Un mese fa su questo blog avevamo parlato delle valutazioni delle azioni dei Paesi Emergenti sottolineando quanto fossero interessanti. Lo storno delle ultime settimane ha ovviamente reso le valutazioni di questi mercati ancora più “appetibili” e molti utenti all’interno della Community di Advise Only (iscrizione gratuita, lo ricordiamo) ci hanno chiesto: è un buon momento per incrementare l’esposizione azionaria ai Paesi Emergenti?
Nel complesso i Paesi Emergenti godono di migliori condizioni economico-finanziarie (rispetto alla maggior parte dei Paesi Sviluppati), tuttavia la complessità della situazione richiede una forte consapevolezza dei rischi a breve termine a cui si va incontro.
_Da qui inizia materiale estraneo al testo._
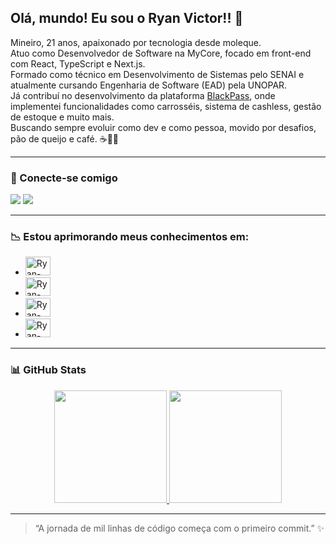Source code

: ## Olá, mundo! Eu sou o Ryan Victor!! 👋

Mineiro, 21 anos, apaixonado por tecnologia desde moleque.<br>
Atuo como Desenvolvedor de Software na MyCore, focado em front-end com React, TypeScript e Next.js.<br>
Formado como técnico em Desenvolvimento de Sistemas pelo SENAI e atualmente cursando Engenharia de Software (EAD) pela UNOPAR.<br>
Já contribuí no desenvolvimento da plataforma [BlackPass](https://www.blackpass.com.br), onde implementei funcionalidades como carrosséis, sistema de cashless, gestão de estoque e muito mais.<br>
Buscando sempre evoluir como dev e como pessoa, movido por desafios, pão de queijo e café. ☕️🥐🚀

---

### 💼 Conecte-se comigo

<a href="mailto:ryaanvreis@gmail.com"><img src="https://img.shields.io/badge/-Gmail-%23333?style=for-the-badge&logo=gmail&logoColor=white" target="_blank"></a>
<a href="https://www.linkedin.com/in/ryan-marinho/" target="_blank"><img src="https://img.shields.io/badge/-LinkedIn-%230077B5?style=for-the-badge&logo=linkedin&logoColor=white" target="_blank"></a>

---

### 📉 Estou aprimorando meus conhecimentos em:

- <img alt="Ryan-NEXT.JS" height="30" width="40" src="https://cdn.jsdelivr.net/gh/devicons/devicon@latest/icons/nextjs/nextjs-original.svg" />
- <img alt="Ryan-REACT" height="30" width="40" src="https://cdn.jsdelivr.net/gh/devicons/devicon@latest/icons/react/react-original-wordmark.svg" />
- <img alt="Ryan-JavaScript" height="30" width="40" src="https://cdn.jsdelivr.net/gh/devicons/devicon@latest/icons/javascript/javascript-original.svg" />
- <img alt="Ryan-TypeScript" height="30" width="40" src="https://cdn.jsdelivr.net/gh/devicons/devicon@latest/icons/typescript/typescript-original.svg" />

---

### 📊 GitHub Stats

<div align="center">
  <a href="https://github.com/ryanvreis">
    <img height="180em" src="https://github-readme-stats.vercel.app/api?username=ryanvreis&theme=black&show_icons=true"/>
    <img height="180em" src="https://github-readme-stats.vercel.app/api/top-langs/?username=ryanvreis&layout=compact&langs_count=7&theme=black"/>
  </a>
</div>

---

> “A jornada de mil linhas de código começa com o primeiro commit.” ✨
Vale la pena rifletterci.
Per prima cosa bisogna essere selettivi: non tutti i Paesi Emergenti godono di ottima salute (vedi India o Brasile). Inoltre, anche se il ritmo di crescita è superiore a quello dei Paesi Sviluppati, non è detto che questo sia sufficiente a soddisfare le esigenze degli investitori. In particolare, lo spauracchio d’un rallentamento della Cina di entità maggiore del previsto e dei suoi effetti sulle altre economie non è ancora stato scongiurato: i dati sono contrastanti.
In secondo luogo la crisi della zona euro non è ancora finita. Nonostante i toni euforici degli ultimi tempi, la tiepida ripresa intravista nei dati del PIL del secondo trimestre (+0,3% su base trimestrale, ma su base annuale il dato è -0,7%) è tutt’altro che solida. Alla luce della mole di lavoro che resta da fare nell’euro zona (progressione verso unione bancaria, fiscale, politica) e delle incognite a breve termine (elezioni tedesche, instabilità politica italiana), non sono da escludere periodi di “risk-off” penalizzanti per le azioni (e le obbligazioni) dei Paesi Emergenti.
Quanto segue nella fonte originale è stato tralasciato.